With a maintenance-friendly design, reliable engineering and service support, the Shuttlelift gantry cranes will aid in the continued success of Oldcastle for years to come, the company said. Shuttlelift engineers worked with Oldcastle to design custom spreader assemblies to maximize versatility and the cranes’ ability to work independently or in tandem, ensuring that the DB90 mobile gantry cranes can assist in current and future projects.
Irving Equipment used a 350-ton capacity LP350 Hydra-Slide low profile hydraulic skidding system to change-out a 55-ton Yankee dryer at Irving Tissue in New Brunswick, Canada. Both the old and new dryers were 12 feet 5 inches in diameter and 13 foot 4-inch long cylinders. They had 4-foot-long shafts sticking out of either end.
The scope of work presented four standout challenges: travel route, second floor location of the dryer, floor strength and tight confines for blocking up the loads, according to Ryan Long, Irving Equipment operations manager.
In addition to the LP350, Irving employed an Enerpac EVO power pack system and four 50-ton capacity jacks for vertical jacking of the dryer and a pair of 8-ton capacity Broderson carry deck cranes for material handling. A 250-ton capacity Liebherr LTM1200 all-terrain crane was used to hoist the Yankee dryer off the second-floor temporary mezzanine that the dryer was slid out onto. Since the dryer was a primary component of an in-line paper machine, it was deeply embedded within the plant. The project team would need to make three directional changes and three elevation changes to avoid existing infrastructure.

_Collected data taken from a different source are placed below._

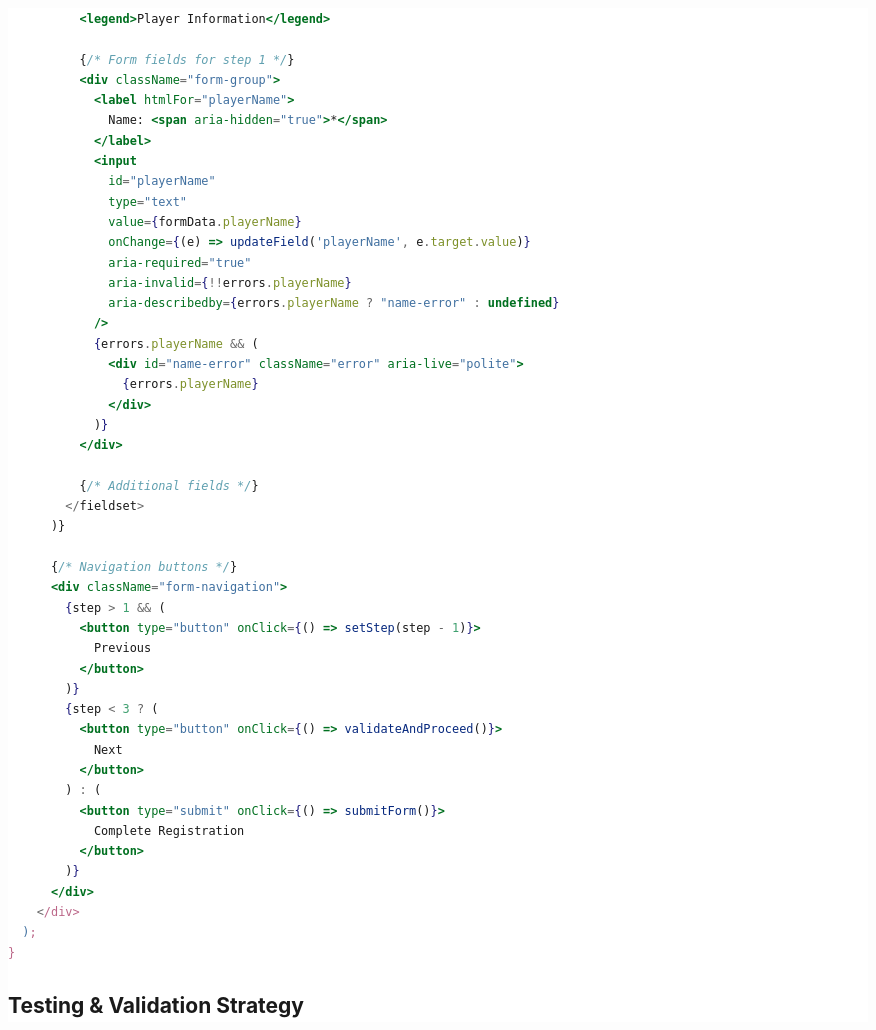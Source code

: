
```jsx
          <legend>Player Information</legend>
          
          {/* Form fields for step 1 */}
          <div className="form-group">
            <label htmlFor="playerName">
              Name: <span aria-hidden="true">*</span>
            </label>
            <input
              id="playerName"
              type="text"
              value={formData.playerName}
              onChange={(e) => updateField('playerName', e.target.value)}
              aria-required="true"
              aria-invalid={!!errors.playerName}
              aria-describedby={errors.playerName ? "name-error" : undefined}
            />
            {errors.playerName && (
              <div id="name-error" className="error" aria-live="polite">
                {errors.playerName}
              </div>
            )}
          </div>
          
          {/* Additional fields */}
        </fieldset>
      )}
      
      {/* Navigation buttons */}
      <div className="form-navigation">
        {step > 1 && (
          <button type="button" onClick={() => setStep(step - 1)}>
            Previous
          </button>
        )}
        {step < 3 ? (
          <button type="button" onClick={() => validateAndProceed()}>
            Next
          </button>
        ) : (
          <button type="submit" onClick={() => submitForm()}>
            Complete Registration
          </button>
        )}
      </div>
    </div>
  );
}
```

## Testing & Validation Strategy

“As the dryer was on the second floor of the plant, in order to get it to ground level a temporary mezzanine was designed and installed outside of the plant at the same elevation as the sliding system, and the back wall of the plant was removed,” Long said. “This allowed us to slide the dryer completely outside of the building and onto the mezzanine before lifting it off with our Liebherr LTM1200.”
Early on it was determined that the concrete floor of the building could not support the heavy dryer system. To mitigate this, a steel grillage system was engineered and installed to bridge the floor between supporting columns under the floor for the entire route. Since the dryer removal was part of a larger overall shutdown, the grillage system had to be installed in a sequence that didn’t impede that scope of work.

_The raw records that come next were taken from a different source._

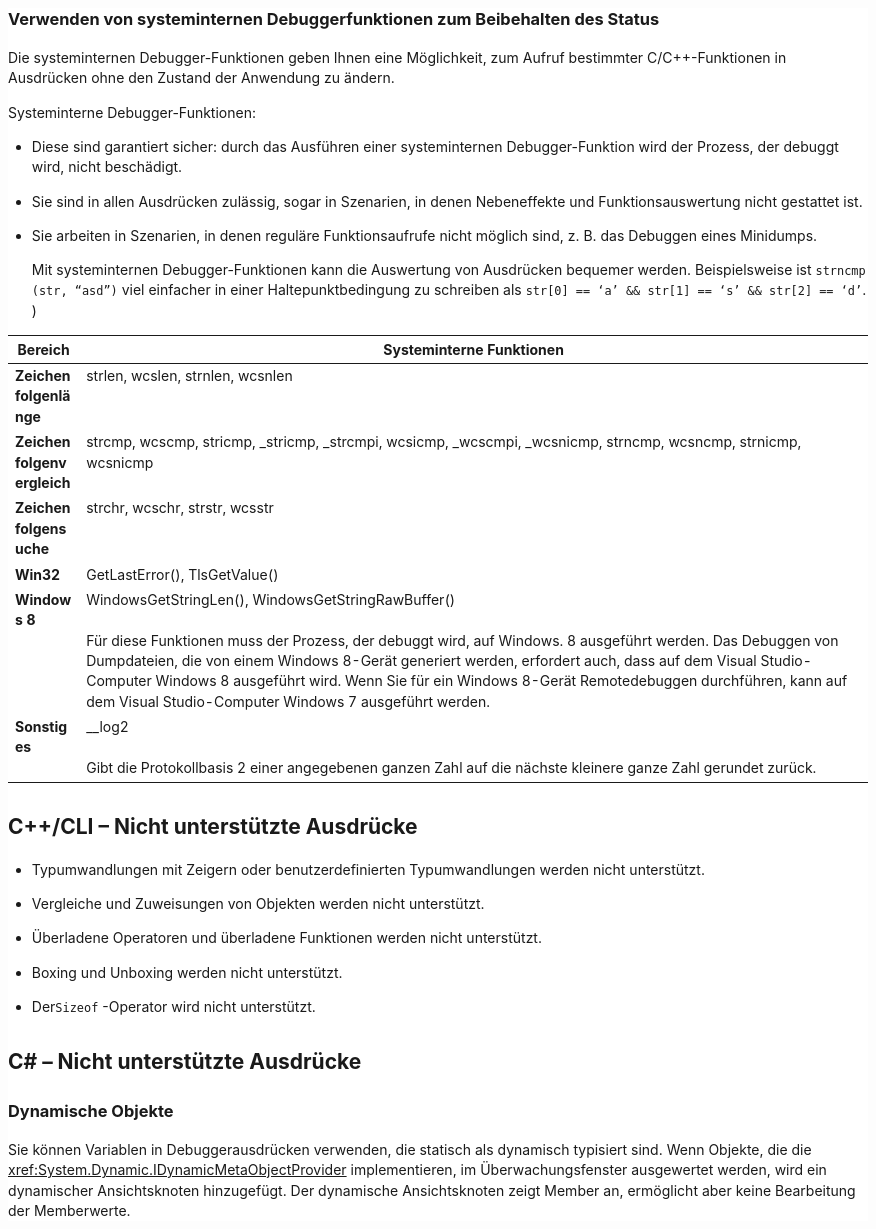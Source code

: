 ### <a name="using-debugger-intrinsic-functions-to-maintain-state"></a><a name="BKMK_Using_debugger_intrinisic_functions_to_maintain_state"></a>Verwenden von systeminternen Debuggerfunktionen zum Beibehalten des Status  
 Die systeminternen Debugger-Funktionen geben Ihnen eine Möglichkeit, zum Aufruf bestimmter C/C++-Funktionen in Ausdrücken ohne den Zustand der Anwendung zu ändern.  
  
 Systeminterne Debugger-Funktionen:  
  
- Diese sind garantiert sicher: durch das Ausführen einer systeminternen Debugger-Funktion wird der Prozess, der debuggt wird, nicht beschädigt.  
  
- Sie sind in allen Ausdrücken zulässig, sogar in Szenarien, in denen Nebeneffekte und Funktionsauswertung nicht gestattet ist.  
  
- Sie arbeiten in Szenarien, in denen reguläre Funktionsaufrufe nicht möglich sind, z. B. das Debuggen eines Minidumps.  
  
  Mit systeminternen Debugger-Funktionen kann die Auswertung von Ausdrücken bequemer werden. Beispielsweise ist `strncmp(str, “asd”)` viel einfacher in einer Haltepunktbedingung zu schreiben als `str[0] == ‘a’ && str[1] == ‘s’ && str[2] == ‘d’`. )  
  
|Bereich|Systeminterne Funktionen|  
|----------|-------------------------|  
|**Zeichenfolgenlänge**|strlen, wcslen, strnlen, wcsnlen|  
|**Zeichenfolgenvergleich**|strcmp, wcscmp, stricmp, _stricmp, _strcmpi, wcsicmp, _wcscmpi, _wcsnicmp, strncmp, wcsncmp, strnicmp, wcsnicmp|  
|**Zeichenfolgensuche**|strchr, wcschr, strstr, wcsstr|  
|**Win32**|GetLastError(), TlsGetValue()|  
|**Windows 8**|WindowsGetStringLen(), WindowsGetStringRawBuffer()<br /><br /> Für diese Funktionen muss der Prozess, der debuggt wird, auf Windows. 8 ausgeführt werden. Das Debuggen von Dumpdateien, die von einem Windows 8-Gerät generiert werden, erfordert auch, dass auf dem Visual Studio-Computer Windows 8 ausgeführt wird. Wenn Sie für ein Windows 8-Gerät Remotedebuggen durchführen, kann auf dem Visual Studio-Computer Windows 7 ausgeführt werden.|  
|**Sonstiges**|__log2<br /><br /> Gibt die Protokollbasis 2 einer angegebenen ganzen Zahl auf die nächste kleinere ganze Zahl gerundet zurück.|  
  
## <a name="ccli---unsupported-expressions"></a>C++/CLI – Nicht unterstützte Ausdrücke  
  
- Typumwandlungen mit Zeigern oder benutzerdefinierten Typumwandlungen werden nicht unterstützt.  
  
- Vergleiche und Zuweisungen von Objekten werden nicht unterstützt.  
  
- Überladene Operatoren und überladene Funktionen werden nicht unterstützt.  
  
- Boxing und Unboxing werden nicht unterstützt.  
  
- Der`Sizeof` -Operator wird nicht unterstützt.  
  
## <a name="c---unsupported-expressions"></a>C# – Nicht unterstützte Ausdrücke  
  
### <a name="dynamic-objects"></a>Dynamische Objekte  
 Sie können Variablen in Debuggerausdrücken verwenden, die statisch als dynamisch typisiert sind. Wenn Objekte, die die <xref:System.Dynamic.IDynamicMetaObjectProvider> implementieren, im Überwachungsfenster ausgewertet werden, wird ein dynamischer Ansichtsknoten hinzugefügt. Der dynamische Ansichtsknoten zeigt Member an, ermöglicht aber keine Bearbeitung der Memberwerte.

The underside of the installed dryer was approximately five feet off of the floor, which meant a lot of blocking was needed when lowering it down to the floor. To overcome this, Irving’s Mike Neill hatched the idea for a ratcheting jack-post design that eliminated the need for blocking. The dryer’s three directional changes were at 31 feet, 38 feet and 135 feet increments, with the challenging elevation changes along the way. The slides took place across two 12-hour shifts. Outside, the Liebherr LTM1200 lifted the dryer using a Modulift spreader beam beneath the hook and slings basketed around the dryer shafts. The paper machine was shut down while the dryer was being replaced.

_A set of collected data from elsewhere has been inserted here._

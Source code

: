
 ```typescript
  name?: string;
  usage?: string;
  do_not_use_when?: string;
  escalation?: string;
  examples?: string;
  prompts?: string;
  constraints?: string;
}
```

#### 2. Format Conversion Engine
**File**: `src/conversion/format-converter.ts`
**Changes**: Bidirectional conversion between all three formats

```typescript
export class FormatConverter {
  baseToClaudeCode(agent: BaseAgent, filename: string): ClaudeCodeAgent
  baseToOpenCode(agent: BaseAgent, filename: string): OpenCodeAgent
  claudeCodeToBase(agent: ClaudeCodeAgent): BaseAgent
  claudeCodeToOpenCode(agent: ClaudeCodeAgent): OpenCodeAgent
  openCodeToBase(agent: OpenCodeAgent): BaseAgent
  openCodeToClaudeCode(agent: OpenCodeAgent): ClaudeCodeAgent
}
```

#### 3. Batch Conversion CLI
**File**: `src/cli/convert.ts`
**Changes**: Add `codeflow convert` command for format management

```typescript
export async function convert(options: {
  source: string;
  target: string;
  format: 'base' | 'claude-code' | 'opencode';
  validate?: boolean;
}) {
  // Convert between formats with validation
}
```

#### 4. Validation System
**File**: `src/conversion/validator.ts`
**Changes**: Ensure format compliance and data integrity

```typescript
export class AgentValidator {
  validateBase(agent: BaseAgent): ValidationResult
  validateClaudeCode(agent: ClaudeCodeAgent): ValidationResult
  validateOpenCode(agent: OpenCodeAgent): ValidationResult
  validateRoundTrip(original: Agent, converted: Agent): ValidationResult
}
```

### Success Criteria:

Edwards Moving & Rigging received two 640,000-pound combustion turbines, offloaded them from a rail car and placed them onto a deck barge using a barge crane. They were barged to a port in the Great Lakes region. Using a 12-line Goldhofer SPMT, Edwards offloaded (RORO) the first turbine and transported it to a waiting 16-axle HD railcar. Edwards’ 700-ton capacity J&R Engineering gantry system and four 175-ton Power Links were used to offload the turbine from the transporter to the rail car. The second turbine went to storage to load at a later date.